■ **What you have to do**:
Your answer should be one number: the count of lines below that contain "gives".

■ **Dataset entries**:

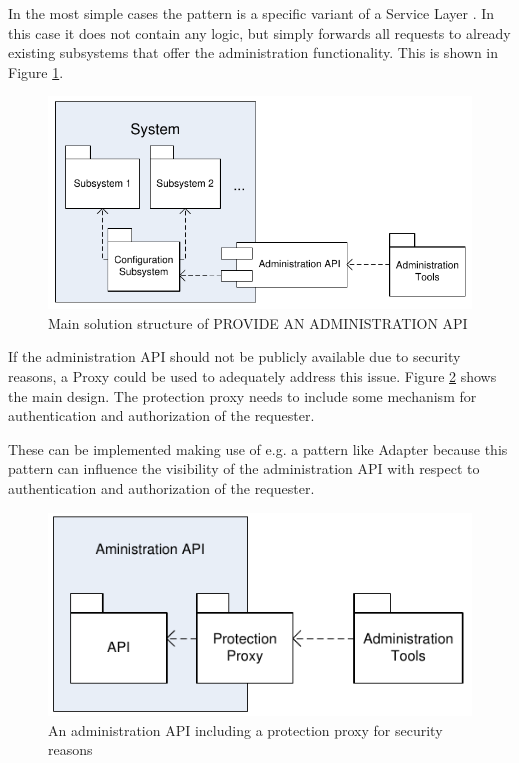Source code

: In the most simple cases the pattern is a specific variant of a {\sc Service Layer} \cite{Fowler:2002:PEA:579257}. In this case it does not contain any logic, but simply forwards all requests to already existing subsystems that offer the administration functionality. This is shown in Figure \ref{fig:provideAPIDiagram-01}.  

\begin{figure}[h]
\centering
\includegraphics{patterns/provideAPIDiagram-01.pdf}
\caption{Main solution structure of PROVIDE AN ADMINISTRATION API}
\label{fig:provideAPIDiagram-01}
\end{figure}

If the administration API should not be publicly available due to security reasons, a {\sc Proxy} \cite{Buschmann1996} could be used to adequately address this issue. Figure \ref{fig:provideAPIDiagram-02} shows the main design. The protection proxy needs to include some mechanism for authentication and authorization of the requester.

These can be implemented making use of e.g. a pattern like {\sc Adapter} \cite{Gamma95} because this pattern can influence the visibility of the administration API with respect to authentication and authorization of the requester.

\begin{figure}[h]
\centering
\includegraphics{patterns/provideAPIDiagram-02.pdf}
\caption{An administration API including a protection proxy for security reasons}
\label{fig:provideAPIDiagram-02}
\end{figure}

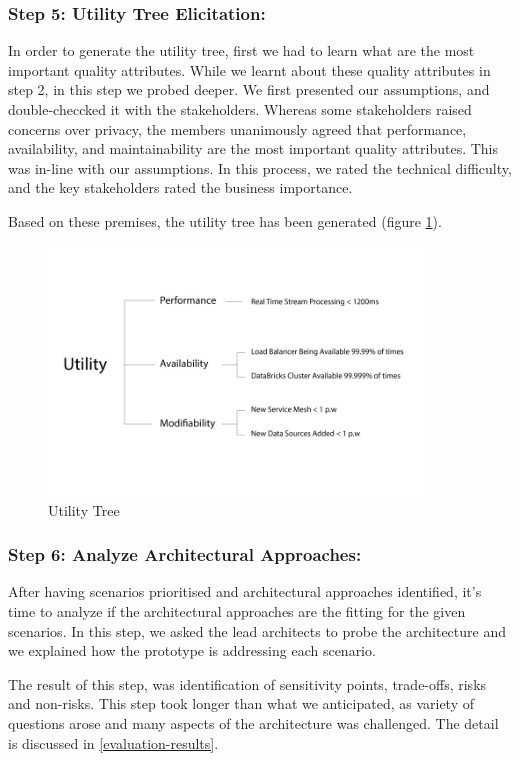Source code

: \documentclass[review]{elsarticle}
\begin{document}
\subsubsection{Step 5: Utility Tree Elicitation:}
In order to generate the utility tree, first we had to learn what are the most important quality attributes. While we learnt about these quality attributes in step 2, in this step we probed deeper. We first presented our assumptions, and double-checcked it with the stakeholders. Whereas some stakeholders raised concerns over privacy, the members unanimously agreed that performance, availability, and maintainability are the most important quality attributes. This was in-line with our assumptions. In this process, we rated the technical difficulty, and the key stakeholders rated the business importance.

Based on these premises, the utility tree has been generated (figure \ref{fig:utility-tree}).

\begin{figure}[h!]
    \centering
    \includegraphics[width=10cm]{Media/Utility-tree.jpg}
    \caption{Utility Tree}
    \label{fig:utility-tree}
\end{figure}

\subsubsection{Step 6: Analyze Architectural Approaches:}

After having scenarios prioritised and architectural approaches identified, it's time to analyze if the architectural approaches are the fitting for the given scenarios. In this step, we asked the lead architects to probe the architecture and we explained how the prototype is addressing each scenario. 

The result of this step, was identification of sensitivity points, trade-offs, risks and non-risks. This step took longer than what we anticipated, as variety of questions arose and many aspects of the architecture was challenged. The detail is discussed in \ref{evaluation-results}. 
 
\end{document}
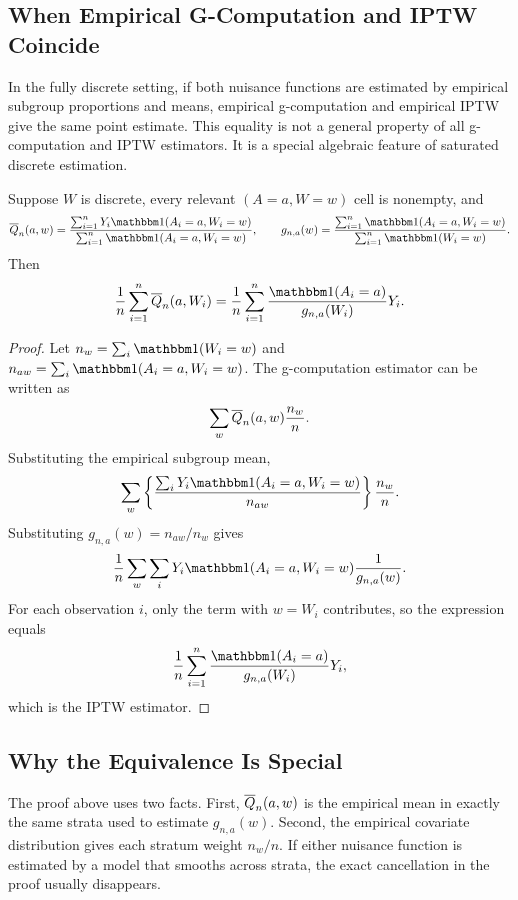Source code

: \label{lec:4-5}

\subsection{When Empirical G-Computation and IPTW Coincide}

In the fully discrete setting, if both nuisance functions are estimated by empirical
subgroup proportions and means, empirical g-computation and empirical IPTW give the
same point estimate. This equality is not a general property of all g-computation and
IPTW estimators. It is a special algebraic feature of saturated discrete estimation.

\begin{proposition}
Suppose $W$ is discrete, every relevant $(A=a,W=w)$ cell is nonempty, and
\[
\Qbar_n(a,w)
=
\frac{\sum_{i=1}^nY_i\ind(A_i=a,W_i=w)}
       {\sum_{i=1}^n\ind(A_i=a,W_i=w)},
\qquad
g_{n,a}(w)
=
\frac{\sum_{i=1}^n\ind(A_i=a,W_i=w)}
       {\sum_{i=1}^n\ind(W_i=w)}.
\]
Then
\[
\frac{1}{n}\sum_{i=1}^n \Qbar_n(a,W_i)
=
\frac{1}{n}\sum_{i=1}^n
\frac{\ind(A_i=a)}{g_{n,a}(W_i)}Y_i.
\]
\end{proposition}

\begin{proof}
Let $n_w=\sum_i\ind(W_i=w)$ and $n_{aw}=\sum_i\ind(A_i=a,W_i=w)$.
The g-computation estimator can be written as
\[
\sum_w \Qbar_n(a,w)\frac{n_w}{n}.
\]
Substituting the empirical subgroup mean,
\[
\sum_w
\left\{
\frac{\sum_iY_i\ind(A_i=a,W_i=w)}{n_{aw}}
\right\}
\frac{n_w}{n}.
\]
Substituting $g_{n,a}(w)=n_{aw}/n_w$ gives
\[
\frac{1}{n}\sum_w
\sum_i
Y_i\ind(A_i=a,W_i=w)
\frac{1}{g_{n,a}(w)}.
\]
For each observation $i$, only the term with $w=W_i$ contributes, so the expression
equals
\[
\frac{1}{n}\sum_{i=1}^n
\frac{\ind(A_i=a)}{g_{n,a}(W_i)}Y_i,
\]
which is the IPTW estimator.
\end{proof}

\subsection{Why the Equivalence Is Special}

The proof above uses two facts. First, $\Qbar_n(a,w)$ is the empirical mean in exactly
the same strata used to estimate $g_{n,a}(w)$. Second, the empirical covariate
distribution gives each stratum weight $n_w/n$. If either nuisance function is
estimated by a model that smooths across strata, the exact cancellation in the proof
usually disappears.

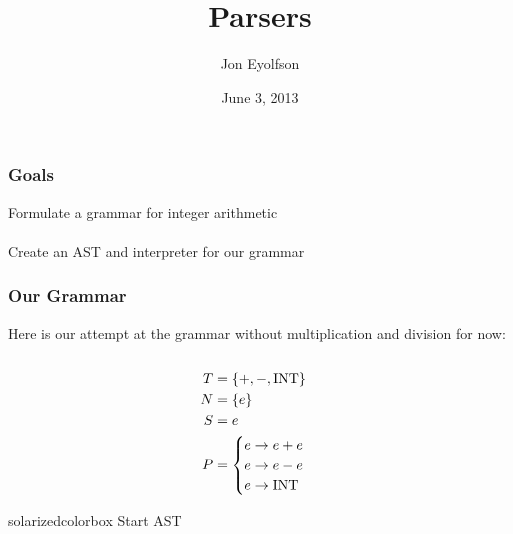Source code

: \documentclass[aspectratio=169]{beamer}
\title{Parsers}
\author{Jon Eyolfson}
\date{June 3, 2013}
\institute{University of Waterloo}
\begin{document}
\begin{frame}
  \titlepage
\end{frame}

\begin{frame}
\frametitle{Goals}

Formulate a grammar for integer arithmetic\\~\\

Create an AST and interpreter for our grammar
\end{frame}

\begin{frame}
\frametitle{Our Grammar}

Here is our attempt at the grammar without multiplication and division for now:
\\~\\

\begin{align*}
T &= \{ +, -, \text{\lstinline{INT}} \}\\
N &= \{ e \}\\
S &= e\\
P &= \begin{cases}e \rightarrow e + e \\
     e \rightarrow e - e\\
     e \rightarrow \text{\lstinline{INT}}\end{cases}
\end{align*}
\end{frame}

\begin{frame}
  \begin{beamercolorbox}[wd=\paperwidth, sep=2em]{solarizedcolorbox}
    { \hfill Start AST}
  \end{beamercolorbox}
\end{frame}
\end{document}
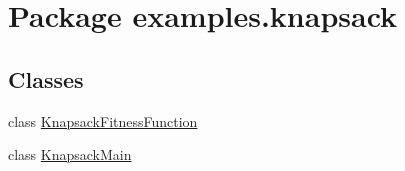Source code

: \hypertarget{namespaceexamples_1_1knapsack}{\section{Package examples.\-knapsack}
\label{namespaceexamples_1_1knapsack}
}
\subsection*{Classes}
\begin{DoxyCompactItemize}
\item 
class \hyperlink{classexamples_1_1knapsack_1_1_knapsack_fitness_function}{Knapsack\-Fitness\-Function}
\item 
class \hyperlink{classexamples_1_1knapsack_1_1_knapsack_main}{Knapsack\-Main}
\end{DoxyCompactItemize}
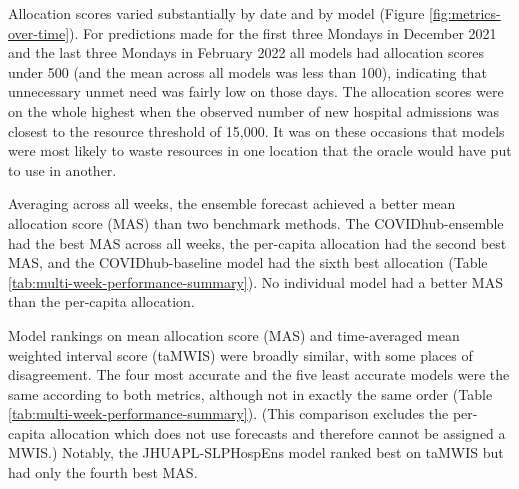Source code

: \documentclass{article}\usepackage[]{graphicx}\usepackage[]{xcolor}
\begin{document}
Allocation scores varied substantially by date and by model (Figure \ref{fig:metrics-over-time}). For predictions made
for the first three Mondays in December 2021 and the last three Mondays in February 2022 all models had allocation
scores under 500 (and the mean across all models was less than 100), indicating that unnecessary unmet need was fairly
low on those days. The allocation scores were on the whole highest when the observed number of new hospital admissions
was closest to the resource threshold of 15,000.  It was on these occasions that models were most likely to waste resources
in one location that the oracle would have put to use in another.










Averaging across all weeks, the ensemble forecast achieved a better mean allocation score (MAS) than two benchmark
methods. The COVIDhub-ensemble had the best MAS across all weeks, the per-capita allocation had the second best MAS, and
the COVIDhub-baseline model had the sixth best allocation (Table \ref{tab:multi-week-performance-summary}). No
individual model had a better MAS than the per-capita allocation.

Model rankings on mean allocation score (MAS) and time-averaged mean weighted interval score
(taMWIS) were broadly similar, with some places of disagreement. The four most accurate and the five least accurate models were the same
according to both metrics, although not in exactly the same order (Table \ref{tab:multi-week-performance-summary}).
(This comparison excludes the per-capita allocation which does not use forecasts and therefore cannot be assigned a MWIS.)
Notably, the JHUAPL-SLPHospEns model ranked best on taMWIS but had only the fourth best MAS.
\end{document}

■ **Solution for this exercise**:
2